Records provided:
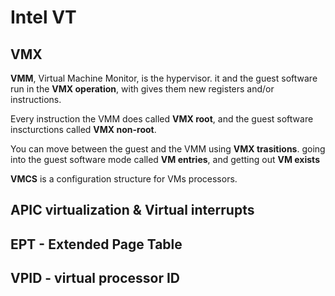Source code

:
# Intel VT

## VMX

**VMM**, Virtual Machine Monitor, is the hypervisor. it and the guest software run in the **VMX operation**, with gives them new registers and/or instructions.

Every instruction the VMM does called **VMX root**, and the guest software inscturctions called **VMX non-root**.

You can move between the guest and the VMM using **VMX trasitions**. going into the guest software mode called **VM entries**, and getting out **VM exists**

**VMCS** is a configuration structure for VMs processors.

## APIC virtualization & Virtual interrupts

## EPT - Extended Page Table

## VPID - virtual processor ID
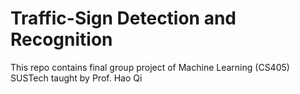 # Traffic-Sign Detection and Recognition
This repo contains final group project of Machine Learning (CS405) SUSTech taught by Prof. Hao Qi
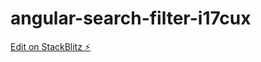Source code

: # angular-search-filter-i17cux

[Edit on StackBlitz ⚡️](https://stackblitz.com/edit/angular-search-filter-i17cux)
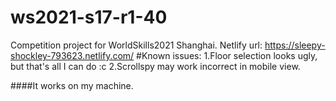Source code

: # ws2021-s17-r1-40
Competition project for WorldSkills2021 Shanghai. 
Netlify url:
https://sleepy-shockley-793623.netlify.com/
#Known issues:
1.Floor selection looks ugly, but that's all I can do :c
2.Scrollspy may work incorrect in mobile view.






































####It works on my machine.
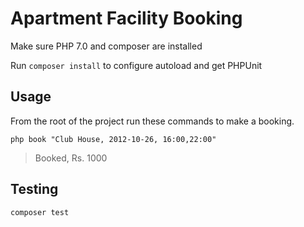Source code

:# Apartment Facility Booking

Make sure PHP 7.0 and composer are installed

Run `composer install` to configure autoload and get PHPUnit 

## Usage

From the root of the project run these commands to make a booking.

`php book "Club House, 2012-10-26, 16:00,22:00"`
> Booked, Rs. 1000

## Testing

`composer test`
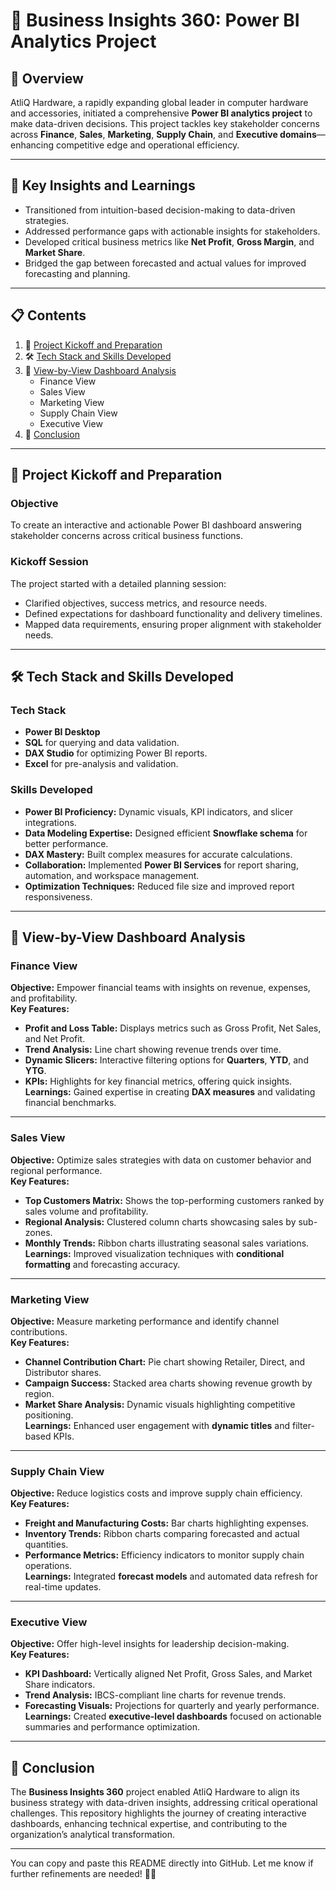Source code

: # 📘 **Business Insights 360: Power BI Analytics Project**

## 🌟 **Overview**
AtliQ Hardware, a rapidly expanding global leader in computer hardware and accessories, initiated a comprehensive **Power BI analytics project** to make data-driven decisions. This project tackles key stakeholder concerns across **Finance**, **Sales**, **Marketing**, **Supply Chain**, and **Executive domains**—enhancing competitive edge and operational efficiency.

---

## 🔑 **Key Insights and Learnings**
- Transitioned from intuition-based decision-making to data-driven strategies.
- Addressed performance gaps with actionable insights for stakeholders.
- Developed critical business metrics like **Net Profit**, **Gross Margin**, and **Market Share**.
- Bridged the gap between forecasted and actual values for improved forecasting and planning.

---

## 📋 **Contents**
1. 🚀 [Project Kickoff and Preparation](#project-kickoff-and-preparation)
2. 🛠️ [Tech Stack and Skills Developed](#tech-stack-and-skills-developed)
3. 🎨 [View-by-View Dashboard Analysis](#view-by-view-dashboard-analysis)
   - Finance View
   - Sales View
   - Marketing View
   - Supply Chain View
   - Executive View
4. 🔄 [Conclusion](#conclusion)

---

## 🚀 **Project Kickoff and Preparation**
### **Objective**
To create an interactive and actionable Power BI dashboard answering stakeholder concerns across critical business functions.

### **Kickoff Session**
The project started with a detailed planning session:
- Clarified objectives, success metrics, and resource needs.
- Defined expectations for dashboard functionality and delivery timelines.
- Mapped data requirements, ensuring proper alignment with stakeholder needs.

---

## 🛠️ **Tech Stack and Skills Developed**
### **Tech Stack**
- **Power BI Desktop**
- **SQL** for querying and data validation.
- **DAX Studio** for optimizing Power BI reports.
- **Excel** for pre-analysis and validation.

### **Skills Developed**
- **Power BI Proficiency:** Dynamic visuals, KPI indicators, and slicer integrations.
- **Data Modeling Expertise:** Designed efficient **Snowflake schema** for better performance.
- **DAX Mastery:** Built complex measures for accurate calculations.
- **Collaboration:** Implemented **Power BI Services** for report sharing, automation, and workspace management.
- **Optimization Techniques:** Reduced file size and improved report responsiveness.

---

## 🎨 **View-by-View Dashboard Analysis**

### **Finance View**
**Objective:** Empower financial teams with insights on revenue, expenses, and profitability.  
**Key Features:**  
- **Profit and Loss Table:** Displays metrics such as Gross Profit, Net Sales, and Net Profit.
- **Trend Analysis:** Line chart showing revenue trends over time.
- **Dynamic Slicers:** Interactive filtering options for **Quarters**, **YTD**, and **YTG**.
- **KPIs:** Highlights for key financial metrics, offering quick insights.  
**Learnings:** Gained expertise in creating **DAX measures** and validating financial benchmarks.

---

### **Sales View**
**Objective:** Optimize sales strategies with data on customer behavior and regional performance.  
**Key Features:**  
- **Top Customers Matrix:** Shows the top-performing customers ranked by sales volume and profitability.  
- **Regional Analysis:** Clustered column charts showcasing sales by sub-zones.
- **Monthly Trends:** Ribbon charts illustrating seasonal sales variations.  
**Learnings:** Improved visualization techniques with **conditional formatting** and forecasting accuracy.

---

### **Marketing View**
**Objective:** Measure marketing performance and identify channel contributions.  
**Key Features:**  
- **Channel Contribution Chart:** Pie chart showing Retailer, Direct, and Distributor shares.
- **Campaign Success:** Stacked area charts showing revenue growth by region.
- **Market Share Analysis:** Dynamic visuals highlighting competitive positioning.  
**Learnings:** Enhanced user engagement with **dynamic titles** and filter-based KPIs.

---

### **Supply Chain View**
**Objective:** Reduce logistics costs and improve supply chain efficiency.  
**Key Features:**  
- **Freight and Manufacturing Costs:** Bar charts highlighting expenses.
- **Inventory Trends:** Ribbon charts comparing forecasted and actual quantities.
- **Performance Metrics:** Efficiency indicators to monitor supply chain operations.  
**Learnings:** Integrated **forecast models** and automated data refresh for real-time updates.

---

### **Executive View**
**Objective:** Offer high-level insights for leadership decision-making.  
**Key Features:**  
- **KPI Dashboard:** Vertically aligned Net Profit, Gross Sales, and Market Share indicators.
- **Trend Analysis:** IBCS-compliant line charts for revenue trends.
- **Forecasting Visuals:** Projections for quarterly and yearly performance.  
**Learnings:** Created **executive-level dashboards** focused on actionable summaries and performance optimization.

---

## 🔄 **Conclusion**
The **Business Insights 360** project enabled AtliQ Hardware to align its business strategy with data-driven insights, addressing critical operational challenges. This repository highlights the journey of creating interactive dashboards, enhancing technical expertise, and contributing to the organization’s analytical transformation.

---

You can copy and paste this README directly into GitHub. Let me know if further refinements are needed! 🚀✨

What you have to do: In the listing above, locate the line with "validating financial benchmarks." and the line with "identify channel contributions.", then extract exactly those lines and every line between them, and nothing more.

Result for this task:
**Learnings:** Gained expertise in creating **DAX measures** and validating financial benchmarks.

---

### **Sales View**
**Objective:** Optimize sales strategies with data on customer behavior and regional performance.  
**Key Features:**  
- **Top Customers Matrix:** Shows the top-performing customers ranked by sales volume and profitability.  
- **Regional Analysis:** Clustered column charts showcasing sales by sub-zones.
- **Monthly Trends:** Ribbon charts illustrating seasonal sales variations.  
**Learnings:** Improved visualization techniques with **conditional formatting** and forecasting accuracy.

---

### **Marketing View**
**Objective:** Measure marketing performance and identify channel contributions.  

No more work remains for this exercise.